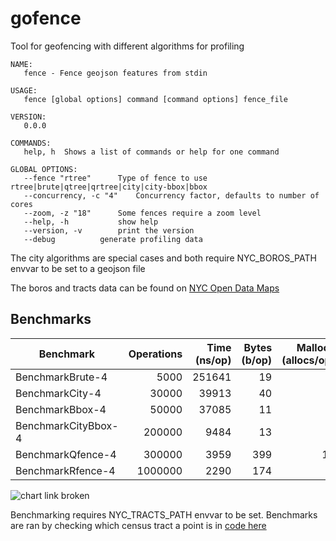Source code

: # gofence

Tool for geofencing with different algorithms for profiling

```
NAME:
   fence - Fence geojson features from stdin

USAGE:
   fence [global options] command [command options] fence_file
   
VERSION:
   0.0.0
   
COMMANDS:
   help, h	Shows a list of commands or help for one command
   
GLOBAL OPTIONS:
   --fence "rtree"		Type of fence to use rtree|brute|qtree|qrtree|city|city-bbox|bbox
   --concurrency, -c "4"	Concurrency factor, defaults to number of cores
   --zoom, -z "18"		Some fences require a zoom level
   --help, -h			show help
   --version, -v		print the version
   --debug			generate profiling data
```

The city algorithms are special cases and both require NYC_BOROS_PATH envvar to be set to a geojson file

The boros and tracts data can be found on [NYC Open Data Maps](http://www1.nyc.gov/site/planning/data-maps/open-data/districts-download-metadata.page)

## Benchmarks

| Benchmark           | Operations | Time (ns/op) | Bytes (b/op) | Mallocs (allocs/op) | 
|---------------------|-----------:|-------------:|-------------:|--------------------:| 
| BenchmarkBrute-4    |       5000 |       251641 |           19 |                   1 | 
| BenchmarkCity-4     |      30000 |        39913 |           40 |                   1 | 
| BenchmarkBbox-4     |      50000 |        37085 |           11 |                   1 | 
| BenchmarkCityBbox-4 |     200000 |         9484 |           13 |                   1 | 
| BenchmarkQfence-4   |     300000 |         3959 |          399 |                  18 | 
| BenchmarkRfence-4   |    1000000 |         2290 |          174 |                   9 | 

![chart link broken](https://docs.google.com/spreadsheets/d/1PYoxb7nhPA_zrh9oPFnUH0mvo8geYvEkjfe8Jtc0vvY/pubchart?oid=1486005290&format=image)

Benchmarking requires NYC_TRACTS_PATH envvar to be set. Benchmarks are ran by checking which census tract a point is in [code here](lib/fence_test.go)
———
◆ ASSIGNED TASK
Would you copy every line from the listing above that has the string "geojson" in it?

◆ ANSWER TO THIS PROBLEM
   fence - Fence geojson features from stdin
The city algorithms are special cases and both require NYC_BOROS_PATH envvar to be set to a geojson file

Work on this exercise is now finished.